La “grande épreuve “. Cette expression désignant un temps de détresse est empruntée au Deutéronome 12,1 ; elle est reprise par Jésus en Marc 13,19. Elle est employée ici à la fois dans la perspective d’un monde où la présence du Mal crée un climat d’épreuve tel que beaucoup sont menés à vivre la croix sans même être croyants ; mais aussi et surtout dans la perspective du martyre pour la cause du Christ. Jean lui-même, captif à Patmos, se nomme “compagnon dans l’épreuve “ (1,9). Et ici, le présent de l’indicatif : “ils viennent de la grande épreuve“, donne l’impression d’une persécution permanente qui produit sans cesse de nouveaux martyrs. D. A.
15 C'est pourquoi ils se tiennent devant le trône de Dieu et lui rendent un culte jour et nuit dans son temple. Et celui qui siège sur le trône les abritera sous sa tente. 16 Ils n'auront plus faim, ils n'auront plus soif, le soleil et ses feux ne les frapperont plus, 17 car l'agneau qui se tient au milieu du trône sera leur berger, il les conduira vers des sources d'eaux vives. Et Dieu essuiera toute larme de leurs yeux. Le texte culmine dans une vision pastorale et paradisiaque. Le culte céleste devient vie éternelle : servir Dieu dans son temple signifie demeurer en sa présence. L’expression « dresser sa tente » renvoie au tabernacle de l’Exode : Dieu habite désormais parmi les siens. Les privations physiques de la tribulation sont inversées : faim, soif, brûlure deviennent impossibles. Le rôle de l’Agneau se renverse symboliquement : il est berger (« il les paîtra »), accomplissant la prophétie d’Ézéchiel 34. Il conduit aux sources de la vie, image du salut total, et Dieu essuie toute larme, signe d’une réconciliation absolue. Ce verset anticipe la promesse finale d’Apocalypse 21,4. L’humanité rachetée trouve ici sa place auprès de Dieu dans une adoration qui est aussi consolation et plénitude.

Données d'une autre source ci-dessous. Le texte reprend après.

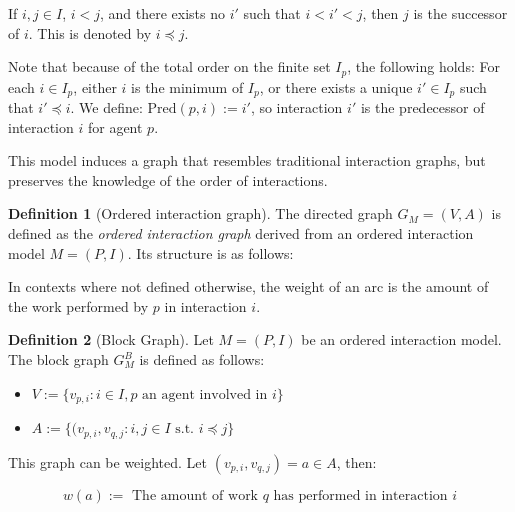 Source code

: \documentclass[a4paper,11pt]{book}
\newcommand{\pred}{\mathrm{Pred}}
\theoremstyle{definition}
\newtheorem{definition}{Definition}
\begin{document}
If $i, j \in I$, $i < j$, and there exists no $i'$ such that $i < i' < j$, then
$j$ is the successor of $i$. This is denoted by $i \preceq j$.

Note that because of the total order on the finite set $I_p$, the following holds:
For each $i \in I_p$, either $i$ is the minimum of $I_p$, or there exists
a unique $i' \in I_p$ such that $i' \preceq i$. 
We define: $\pred(p, i) := i'$, so interaction $i'$ is the predecessor
of interaction $i$ for agent $p$. 

  
This model induces a graph that resembles traditional interaction graphs, but preserves the knowledge
of the order of interactions.
\begin{definition}[Ordered interaction graph]
    The directed graph $G_M = (V, A)$ is defined as the \emph{ordered interaction graph} derived from an ordered interaction model $M = (P,I)$.
    Its structure is as follows:


    In contexts where not defined otherwise, the weight of an arc is the amount of the work performed by $p$ in
    interaction $i$. 
\end{definition}


\begin{definition}[Block Graph]
    Let $M = (P, I)$ be an ordered interaction model. The block graph $G^B_{M}$ is defined as follows:

    \begin{itemize}
        \item $V := \{ v_{p, i} : i \in I, p \mbox{ an agent involved in } i \}$\\
        \item $A := \{ (v_{p,i}, v_{q,j} : i, j \in I \mbox{ s.t. } i \preceq j \}$\\
    \end{itemize}

    This graph can be weighted. Let $(v_{p,i}, v_{q, j}) = a \in A$, then:

    \begin{equation*}
        w(a) := \mbox{ The amount of work } q \mbox{ has performed in interaction } i 
    \end{equation*}
\end{definition}
\end{document}
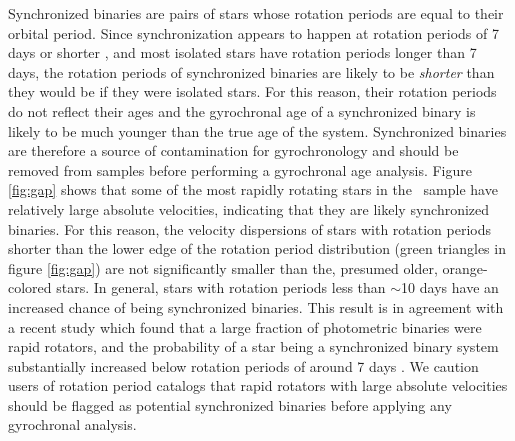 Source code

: Synchronized binaries are pairs of stars whose rotation periods are equal to
their orbital period.
Since synchronization appears to happen at rotation periods of 7 days or
shorter \citep{simonian2019}, and most isolated stars have rotation periods
longer than 7 days, the rotation periods of synchronized binaries are likely
to be {\it shorter} than they would be if they were isolated stars.
For this reason, their rotation periods do not reflect their ages and the
gyrochronal age of a synchronized binary is likely to be much younger than the
true age of the system.
Synchronized binaries are therefore a source of contamination for
gyrochronology and should be removed from samples before performing a
gyrochronal age analysis.
Figure \ref{fig:gap} shows that some of the most rapidly rotating stars in the
\mct\ sample have relatively large absolute velocities, indicating that they
are likely synchronized binaries.
For this reason, the velocity dispersions of stars with rotation periods
shorter than the lower edge of the rotation period distribution (green
triangles in figure \ref{fig:gap}) are not significantly smaller than the,
presumed older, orange-colored stars.
In general, stars with rotation periods less than $\sim$10 days have an
increased chance of being synchronized binaries.
This result is in agreement with a recent study which found that a large
fraction of photometric binaries were rapid rotators, and the probability of a
star being a synchronized binary system substantially increased below rotation
periods of around 7 days \citep{simonian2019}.
We caution users of rotation period catalogs that rapid rotators with large
absolute velocities should be flagged as potential synchronized binaries
before applying any gyrochronal analysis.



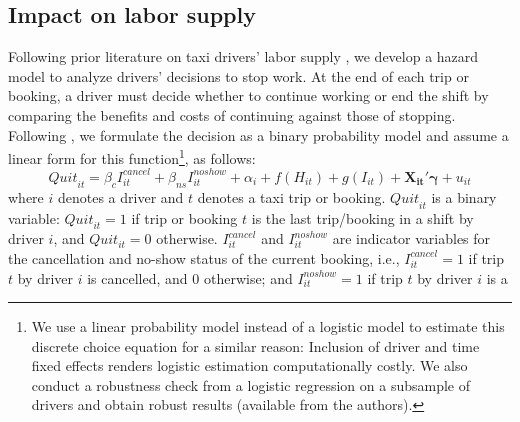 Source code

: \documentclass[reviewmode,AEJ]{AEA}
\begin{document}
\subsection{Impact on labor supply}
Following prior literature on taxi drivers' labor supply \citep{farber2005tomorrow,farber2015you,agarwal2015singaporean,chen2015dynamic}, we develop a hazard model 
to analyze drivers' decisions to stop work. At the end of each trip or booking, a driver must decide whether
to continue working or end the shift by comparing the benefits and costs of continuing against those of stopping. 
Following \citet{farber2005tomorrow,farber2015you}, we  
formulate the decision as a  binary probability model 
and assume a linear form for this function\footnote{We %
 use a linear probability model instead of a logistic model to estimate this discrete choice equation
 for a similar reason: Inclusion of driver and time fixed effects renders logistic estimation computationally
 costly. We also conduct a robustness check from a logistic regression on a subsample of drivers 
 and obtain robust results (available from the authors).}, as follows:
\begin{equation}
\label{eq:quit}
{Quit}_{it} = \beta_{c}I^{cancel}_{it} + \beta_{ns} I^{noshow}_{it} + \alpha_i + f(H_{it}) + g(I_{it}) + \mathbf{X_{it}}'\mathbf{\gamma}  + u_{it}
\end{equation}
where $i$ denotes a driver and $t$ denotes a taxi trip or booking. ${Quit}_{it}$ is a binary
variable: ${Quit}_{it} = 1$ if trip or booking $t$ is the last trip/booking in a shift by driver $i$,
and $Quit_{it} = 0$ otherwise. $I^{cancel}_{it}$ and $I^{noshow}_{it}$ are indicator variables for
the cancellation and no-show status of the current booking, i.e., $I^{cancel}_{it}=1$ if trip $t$ 
by driver $i$ is cancelled, and $0$ otherwise; and $I^{noshow}_{it}=1$ if trip $t$ by driver $i$ is a 
\end{document}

Is 49,10 Ils n'auront plus faim, ils n'auront plus soif, la chaleur brûlante et le soleil ne les frapperont plus.
Jn 6, 35 Et Jesus leur dit: Moi, je suis le pain de vie. Celui qui vient à moi n'aura jamais faim ; et celui qui croit en moi n'aura jamais soif.

Jn 4,13 Jésus lui répondit : « Quiconque boit de cette eau aura de nouveau soif ; 14 mais celui qui boira de l’eau que moi je lui donnerai n’aura plus jamais soif ; et l’eau que je lui donnerai deviendra en lui une source d’eau jaillissant pour la vie éternelle. » 15 La femme lui dit : « Seigneur, donne-moi de cette eau, que je n’aie plus soif, et que je n’aie plus à venir ici pour puiser. »

Synthèse théologique

Le chapitre 7 forme un intermède entre le sixième et le septième sceau, un temps de suspension entre le jugement et la restauration. Son rôle est double : rassurer les fidèles avant la poursuite des événements, et révéler la dimension salvifique du plan de Dieu au sein même du drame cosmique.

Deux visions se répondent : – La première (v. 1–8) présente les 144 000 scellés d’Israël, symbolisant le peuple de Dieu protégé dans l’histoire. – La seconde (v. 9–17) dévoile la foule universelle glorifiée, image du peuple de Dieu dans l’éternité.

Ces deux réalités ne s’opposent pas, elles s’interprètent l’une l’autre : la communauté scellée sur terre devient la communauté triomphante au ciel. L’unité d’Israël et des nations manifeste la cohérence du salut divin, fidèle à la promesse d’Abraham et accomplie dans le Christ.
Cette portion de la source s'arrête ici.